Quiero finalizar, al igual que Brigitte Baptiste, con esta idea —que encuentro maravillosa—: “El cuerpo, por tanto, apenas está empezando a inventarse; yo creo que las personas trans por algún motivo misterioso sentimos eso. No es que queramos transfigurarnos en un elemento más para pasar desapercibidos y diluirnos en la cultura. Nos sentimos cómodas en nuestra discordancia, no tenemos problemas de identidad y creemos que el cuerpo todavía puede ser imaginado infinitamente.” ♠


 

[1] En Butler, Judith. (2006). Vida precaria, el poder del duelo y la violencia. Buenos Aires: Paidós.
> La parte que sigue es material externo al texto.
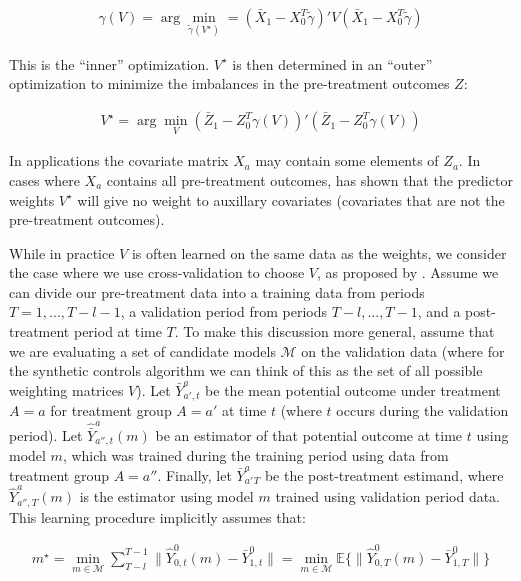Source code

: \begin{align}
\gamma(V) = \arg\min_{\tilde{\gamma}(V^\star)} = (\bar{X}_1 - X_0^T\tilde{\gamma})'V(\bar{X}_1 - X_0^T\tilde{\gamma}) 
\end{align}

This is the ``inner'' optimization. $V^\star$ is then determined in an ``outer'' optimization to minimize the imbalances in the pre-treatment outcomes $Z$:

\begin{align}
    V^\star = \arg\min_V (\bar{Z}_1 - Z_0^T\gamma(V))'(\bar{Z}_1 - Z_0^T\gamma(V))
\end{align}

In applications the covariate matrix $X_a$ may contain some elements of $Z_a$. In cases where $X_a$ contains all pre-treatment outcomes, \cite{kaul2015synthetic} has shown that the predictor weights $V^\star$ will give no weight to auxillary covariates (covariates that are not the pre-treatment outcomes). 

While in practice $V$ is often learned on the same data as the weights, we consider the case where we use cross-validation to choose $V$, as proposed by \cite{abadie2015comparative}. Assume we can divide our pre-treatment data into a training data from periods $T = 1, ..., T - l - 1$, a validation period from periods $T - l, ..., T - 1$, and a post-treatment period at time $T$. To make this discussion more general, assume that we are evaluating a set of candidate models $\mathcal{M}$ on the validation data (where for the synthetic controls algorithm we can think of this as the set of all possible weighting matrices $V$). Let $\bar{Y}^a_{a', t}$ be the mean potential outcome under treatment $A = a$ for treatment group $A = a'$ at time $t$ (where $t$ occurs during the validation period). Let $\hat{\bar{Y}}^a_{a'', t}(m)$ be an estimator of that potential outcome at time $t$ using model $m$, which was trained during the training period using data from treatment group $A = a''$. Finally, let $\bar{Y}_{a'}^a_T$ be the post-treatment estimand, where $\hat{Y}^a_{a'', T}(m)$ is the estimator using model $m$ trained using validation period data. This learning procedure implicitly assumes that:

\begin{align*}
m^\star = \min_{m \in \mathcal{M}}\sum_{T - l}^{T-1}\|\hat{Y}^0_{0, t}(m) - \bar{Y}^0_{1, t}\| = \min_{m \in \mathcal{M}}\mathbb{E}\{\|\hat{Y}^0_{0, T}(m) - \bar{Y}^0_{1, T}\|\}
\end{align*}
Una respuesta a “Inventar el cuerpo, inventar la identidad

  1. Creo que en cuanto al propio cuerpo todo se vale, siempre y cuando no se vaya en perjuicio de la propia salud. Tan irresponsable es el que se exige en la cancha o el gimnasio más allá de sus posibilidades como la que se manda poner implantes mamarios 38KKK: acaban teniendo problemas de salud permanentes a cambio de sus 15 minutos de fama mediática.
    Sin llegar a esos extremos, chévere lo que dijo un personaje de Almodóvar: «una es más auténtica cuanto más se parece a lo que ha soñado de sí misma».